The arguments being pattern matched in a class associated type aren't really just bindings, they reference the surrounding context and so shouldn't be treated the same as the basic type family case.

It isn't just the class associated type being mangled, it is every type variable that comes from the instance head in the entire body of every instance that happens to have a class associated type in it.

Note that in the example above I added another ScopedTypeVariables reference to the same parameter, but it _also_ must be mangled despite having absolutely nothing to do with the class associated type.
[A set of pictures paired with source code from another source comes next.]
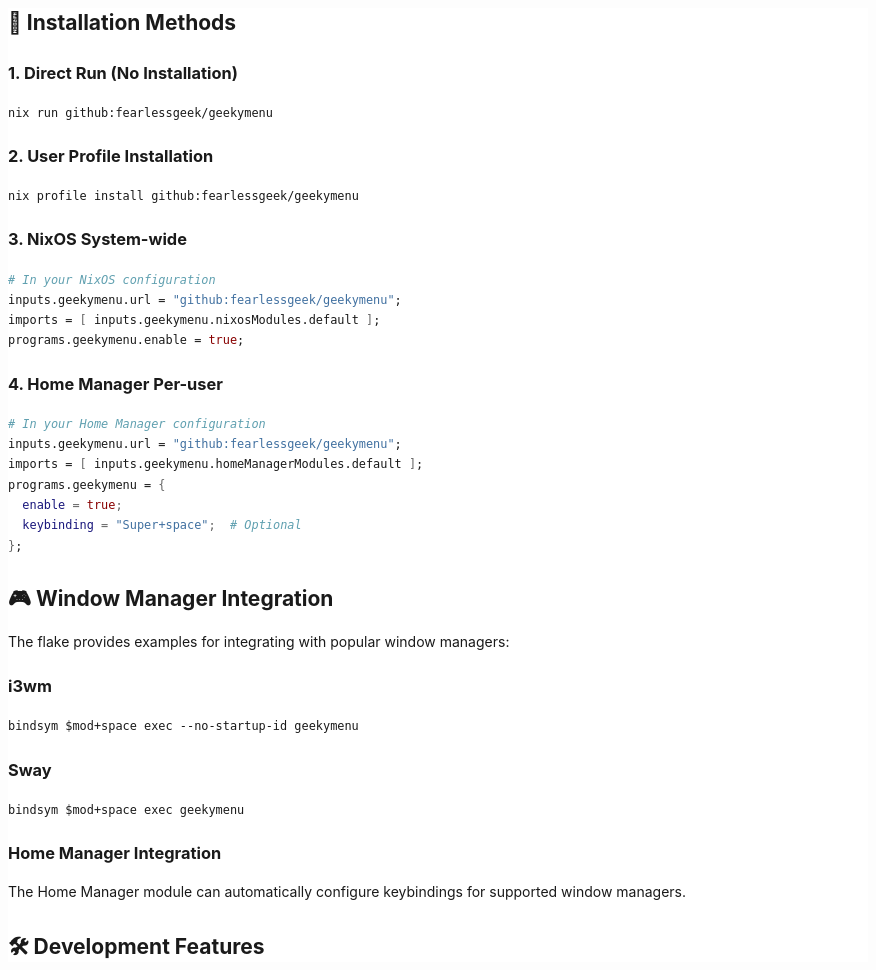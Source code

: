 ## 🔧 Installation Methods

### 1. Direct Run (No Installation)
```bash
nix run github:fearlessgeek/geekymenu
```

### 2. User Profile Installation
```bash
nix profile install github:fearlessgeek/geekymenu
```

### 3. NixOS System-wide
```nix
# In your NixOS configuration
inputs.geekymenu.url = "github:fearlessgeek/geekymenu";
imports = [ inputs.geekymenu.nixosModules.default ];
programs.geekymenu.enable = true;
```

### 4. Home Manager Per-user
```nix
# In your Home Manager configuration
inputs.geekymenu.url = "github:fearlessgeek/geekymenu";
imports = [ inputs.geekymenu.homeManagerModules.default ];
programs.geekymenu = {
  enable = true;
  keybinding = "Super+space";  # Optional
};
```

## 🎮 Window Manager Integration

The flake provides examples for integrating with popular window managers:

### i3wm
```
bindsym $mod+space exec --no-startup-id geekymenu
```

### Sway
```
bindsym $mod+space exec geekymenu
```

### Home Manager Integration
The Home Manager module can automatically configure keybindings for supported window managers.

## 🛠️ Development Features
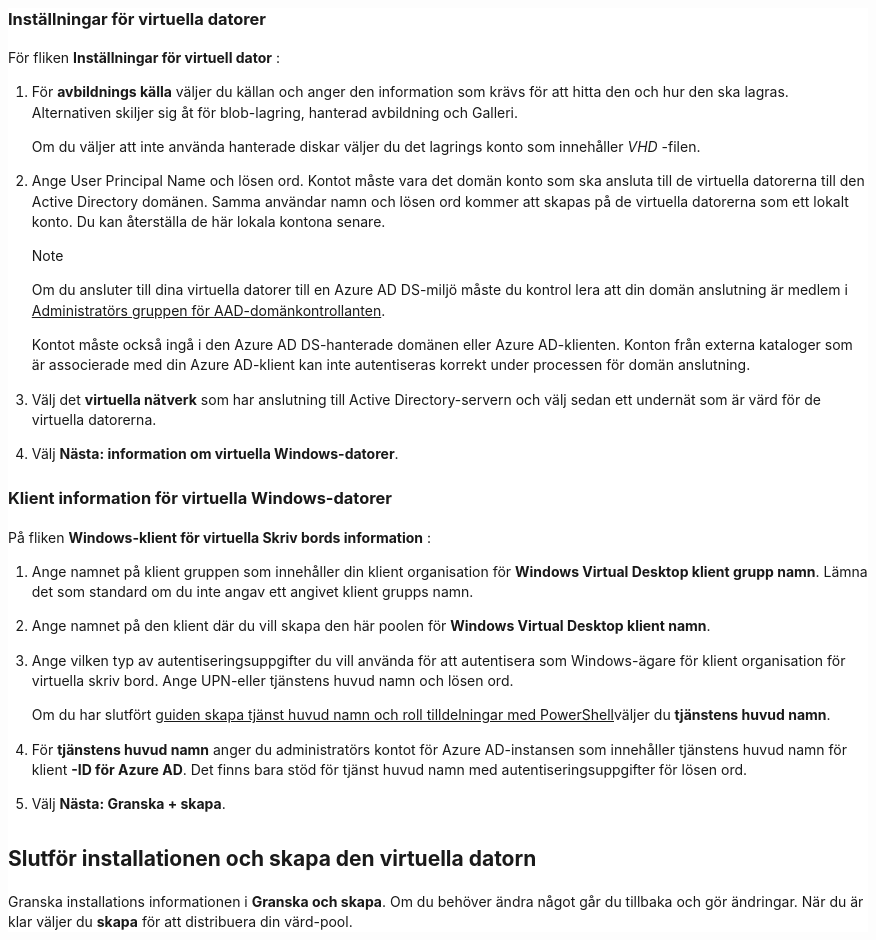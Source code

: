 ### <a name="virtual-machine-settings"></a>Inställningar för virtuella datorer

För fliken **Inställningar för virtuell dator** :

1. För **avbildnings källa** väljer du källan och anger den information som krävs för att hitta den och hur den ska lagras. Alternativen skiljer sig åt för blob-lagring, hanterad avbildning och Galleri.

   Om du väljer att inte använda hanterade diskar väljer du det lagrings konto som innehåller *VHD* -filen.
1. Ange User Principal Name och lösen ord. Kontot måste vara det domän konto som ska ansluta till de virtuella datorerna till den Active Directory domänen. Samma användar namn och lösen ord kommer att skapas på de virtuella datorerna som ett lokalt konto. Du kan återställa de här lokala kontona senare.

   >[!NOTE]
   > Om du ansluter till dina virtuella datorer till en Azure AD DS-miljö måste du kontrol lera att din domän anslutning är medlem i [Administratörs gruppen för AAD-domänkontrollanten](../../active-directory-domain-services/tutorial-create-instance-advanced.md#configure-an-administrative-group).
   >
   > Kontot måste också ingå i den Azure AD DS-hanterade domänen eller Azure AD-klienten. Konton från externa kataloger som är associerade med din Azure AD-klient kan inte autentiseras korrekt under processen för domän anslutning.

1. Välj det **virtuella nätverk** som har anslutning till Active Directory-servern och välj sedan ett undernät som är värd för de virtuella datorerna.
1. Välj **Nästa: information om virtuella Windows-datorer**.

### <a name="windows-virtual-desktop-tenant-information"></a>Klient information för virtuella Windows-datorer

På fliken **Windows-klient för virtuella Skriv bords information** :

1. Ange namnet på klient gruppen som innehåller din klient organisation för **Windows Virtual Desktop klient grupp namn**. Lämna det som standard om du inte angav ett angivet klient grupps namn.
1. Ange namnet på den klient där du vill skapa den här poolen för **Windows Virtual Desktop klient namn**.
1. Ange vilken typ av autentiseringsuppgifter du vill använda för att autentisera som Windows-ägare för klient organisation för virtuella skriv bord. Ange UPN-eller tjänstens huvud namn och lösen ord.

   Om du har slutfört [guiden skapa tjänst huvud namn och roll tilldelningar med PowerShell](create-service-principal-role-powershell.md)väljer du **tjänstens huvud namn**.

1. För **tjänstens huvud namn** anger du administratörs kontot för Azure AD-instansen som innehåller tjänstens huvud namn för klient **-ID för Azure AD**. Det finns bara stöd för tjänst huvud namn med autentiseringsuppgifter för lösen ord.
1. Välj **Nästa: Granska + skapa**.

## <a name="complete-setup-and-create-the-virtual-machine"></a>Slutför installationen och skapa den virtuella datorn

Granska installations informationen i **Granska och skapa**. Om du behöver ändra något går du tillbaka och gör ändringar. När du är klar väljer du **skapa** för att distribuera din värd-pool.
The existing convention has worked since 6.10 or so, when all of this stuff was invented in the first place, and the new state of affairs is clearly worse.

-Edward

On Sun, Jan 17, 2016 at 3:16 AM, Andrew Farmer <xichekolas@gmail.com> wrote:

Can't you just:

instance Foo [a] where
  type Bar [_a] = Int

(At least I think I did that somewhere...)

On Jan 16, 2016 9:24 PM, "Edward Kmett" <ekmett@gmail.com> wrote:
As a data point I now get thousands of occurrences of this warning across my packages.

It is quite annoying.

class Foo a where
  type Bar a

instance Foo [a] where
  type Bar [a] = Int

is enough to trigger it.

And you can't turn it off by using _ as

instance Foo [_] where
  type Bar [_] = Int

isn't legal.

I've been avoiding it for now by using

  if impl(ghc >= 8)

    ghc-options: -fno-warn-unused-matches

but this is a pretty awful addition to this warning as it stands.

-Edward

On Mon, Jan 11, 2016 at 2:12 PM, Henning Thielemann <lemming@henning-thielemann.de> wrote:

On Mon, 11 Jan 2016, Richard Eisenberg wrote:

On Jan 9, 2016, at 6:44 PM, Henning Thielemann <lemming@henning-thielemann.de> wrote:

instance (Natural n) => Num.Integer (Un n) where
   type Repr (Un _n) = Unary


GHC-7.6.3 and GHC-7.4.2 complain:
   Type indexes must match class instance head
   Found `Un _n' but expected `Un n'
   In the type synonym instance declaration for `Num.Repr'
   In the instance declaration for `Num.Integer (Un n)'


GHC-7.8.4, GHC-7.10.3 and GHC-8.0 are happy with the difference.

I'm surprised this is accepted at all. Looks like hogwash to me. I think you should post a bug report.

Ok, but then GHC must not warn about the unused argument of Repr.